News, Column

Breaking Through The Mold Of Success

In this busy fall season of internship recruitment and post-graduate job applications at Boston College, it is easy to ascribe to a particular model of what it means to succeed. As students of an elite university, it often seems that we are traveling down a road inextricably leading toward an illusive idea of “success.” Perhaps we were raised to think that success was a tangible goal that we would receive upon a completion of a set number of tasks such as achieving good grades in high school, getting into a renowned college, making important connections, scoring a well-paying job, and starting a family. But when looked at critically through the reality of the world, success when limited to this storybook sense of achievement does not look the same for everyone.

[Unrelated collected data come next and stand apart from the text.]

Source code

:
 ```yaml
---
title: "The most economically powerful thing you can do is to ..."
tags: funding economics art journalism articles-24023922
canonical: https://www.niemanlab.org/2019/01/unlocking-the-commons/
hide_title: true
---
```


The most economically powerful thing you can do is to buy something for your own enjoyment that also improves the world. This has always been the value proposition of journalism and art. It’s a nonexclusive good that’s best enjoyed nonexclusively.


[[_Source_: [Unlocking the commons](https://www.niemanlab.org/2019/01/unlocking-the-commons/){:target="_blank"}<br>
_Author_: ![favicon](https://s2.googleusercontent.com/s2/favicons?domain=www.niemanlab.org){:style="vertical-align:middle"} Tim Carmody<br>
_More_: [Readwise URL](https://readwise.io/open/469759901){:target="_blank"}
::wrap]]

At BC, we’re frequently inundated with lectures and workshops that are intended to help us chart our paths for success in life, but what about those people that do not seem to fit that mold? By seeking solely tangible and evidence-based results as benchmarks of accomplishment, we inherently are leaving out a whole class of people, work, and lifestyles that can also be deemed as successful, even if they don’t produce straight-As, a wide circle of friends, or leadership of a variety of clubs. Success in life also entails being loved and appreciated by your fellow humans in light of any missteps you might make, regardless of what tangible evidence-based results you contribute to the world.

It is easy to measure success by whether something or someone is working correctly, making concrete changes, or innovating some facet of life. Rev. Greg Boyle, S.J. says in his book Tattoos on the Heart, however, that, “if our primary concern is results, we will choose to work only with those who give us good ones.” What are we actually doing if we’re not working in fields and enterprises that may not deliver the archetypal success and achievement that we are raised to expect? How might it make fellow students, and people, feel who do not ascribe to these set standards for success? In the real world, situations and people do not always deliver the intended results, but life is not a math problem, and that does not mean that they’re inherently invaluable.

Success is often relative and can mean different things to different groups and individuals. For a CSOM student, getting a well-paying job at a financial firm may be the pinnacle of one’s efforts, whereas for a family living in a low-income neighborhood in Boston, success may take the form of sending their children off to college and making sure that there is enough food on the table. We, as students at a North American university, sometimes are tempted to think that because we are handed many opportunities in our lives, that our definition of evidence-based success should be universally applicable. One does not always need to have examples to show for his or her efforts of achievement in order to be deemed a valuable human being, however. As Dorothy Day once said, “don’t worry about being effective, just concentrate on being faithful to the truth.” Through being faithful to our own truths, regardless of what our peers or society may tell us, we are successful in our own right.